2. Trigger forgot-password; use emailed link to set new password.
3. Confirm: old password rejected, new accepted.
4. Replay old cookie:
GET /api/profile HTTP/1.1
Host: 127.0.0.1:9000
Cookie: session=eyJ1c2VyX2lkIjoiMSIsImV4cCI6MTcyMDAwMDAwMH0...
Result: 200 OK with profile JSON. Access persists.
Case 2: Password Change Ignores Sister Sessions
1. Log in twice; save session A and B cookies.
2. With A, PATCH /api/profile to change password.
3. Verify passwords as above.
4. Replay B on /api/profile: still 200 OK.

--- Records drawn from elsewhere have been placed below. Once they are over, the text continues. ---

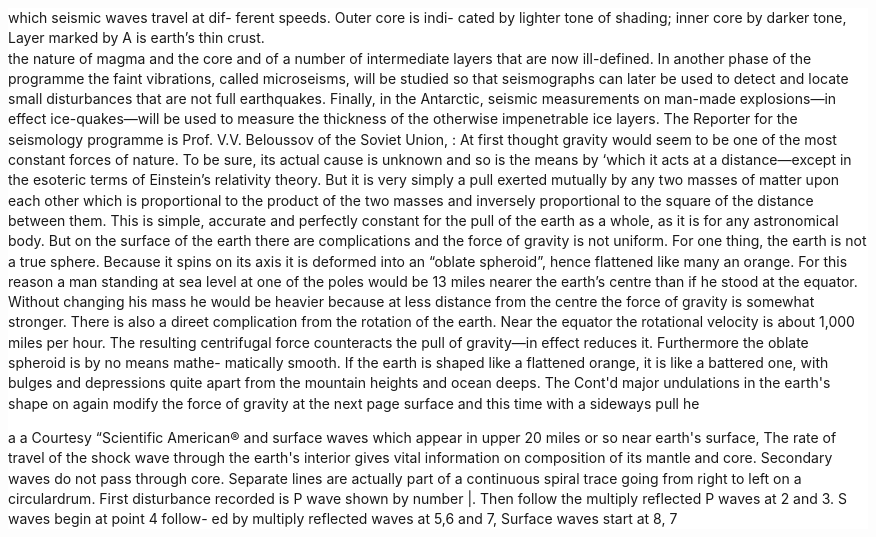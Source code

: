 which seismic waves travel at dif- 
ferent speeds. Outer core is indi- 
cated by lighter tone of shading; 
inner core by darker tone, Layer 
marked by A is earth’s thin crust.     
the nature of magma and the core and of a number of 
intermediate layers that are now ill-defined. 
In another phase of the programme the faint vibrations, 
called microseisms, will be studied so that seismographs 
can later be used to detect and locate small disturbances 
that are not full earthquakes. Finally, in the Antarctic, 
seismic measurements on man-made explosions—in effect 
ice-quakes—will be used to measure the thickness of the 
otherwise impenetrable ice layers. 
The Reporter for the seismology programme is Prof. V.V. 
Beloussov of the Soviet Union, : 
At first thought gravity would seem to be one of the 
most constant forces of nature. To be sure, its actual 
cause is unknown and so is the means by ‘which it acts at 
a distance—except in the esoteric terms of Einstein’s 
relativity theory. But it is very simply a pull exerted 
mutually by any two masses of matter upon each other 
which is proportional to the product of the two masses and 
inversely proportional to the square of the distance 
between them. This is simple, accurate and perfectly 
constant for the pull of the earth as a whole, as it is for 
any astronomical body. 
But on the surface of the earth there are complications 
and the force of gravity is not uniform. For one thing, 
the earth is not a true sphere. Because it spins on its axis 
it is deformed into an “oblate spheroid”, hence flattened 
like many an orange. For this reason a man standing at 
sea level at one of the poles would be 13 miles nearer the 
earth’s centre than if he stood at the equator. Without 
changing his mass he would be heavier because at less 
distance from the centre the force of gravity is somewhat 
stronger. 
There is also a direet complication from the rotation of 
the earth. Near the equator the rotational velocity is 
about 1,000 miles per hour. The resulting centrifugal force 
counteracts the pull of gravity—in effect reduces it. 
Furthermore the oblate spheroid is by no means mathe- 
matically smooth. If the earth is shaped like a flattened 
orange, it is like a battered one, with bulges 
and depressions quite apart from the 
mountain heights and ocean deeps. The Cont'd 
major undulations in the earth's shape on 
again modify the force of gravity at the next page 
surface and this time with a sideways pull he 
  
 
 a a 
Courtesy “Scientific American® 
and surface waves which appear in upper 20 miles or so near earth's 
surface, The rate of travel of the shock wave through the earth's 
interior gives vital information on composition of its mantle and core. 
Secondary waves do not pass through core. Separate lines are actually 
part of a continuous spiral trace going from right to left on a circulardrum. 
First disturbance recorded is P wave shown by number |. Then follow the 
multiply reflected P waves at 2 and 3. S waves begin at point 4 follow- 
ed by multiply reflected waves at 5,6 and 7, Surface waves start at 8, 
7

Example change request (with A):
PATCH /api/profile HTTP/1.1
Host: 127.0.0.1:9000
Cookie: session=eyJ1c2VyX2lkIjoiMSIsImV4cCI6MTcyMDAwMDAwMH0...
Content-Type: application/json
{"password": "newstrongpass123"}
Fix and Mitigation
Upgrade if patched—check GitHub.com/knadh/listmonk issues/PRs. No fix in v6.0.0. Interim: enforce short session expiry (e.g., 1 hour via config), use HTTPS-only cookies with HttpOnly/Secure flags, and monitor logs for anomalous /api hits. Rotate passwords and log out all devices post-reset. For prod, proxy with auth middleware like OAuth2 Proxy to layer protection.
Bottom line: run listmonk? Test this now. Expose it publicly? Prioritize. Self-hosting trades control for risks like this—audit auth flows quarterly. Tools evolve; stay sharp.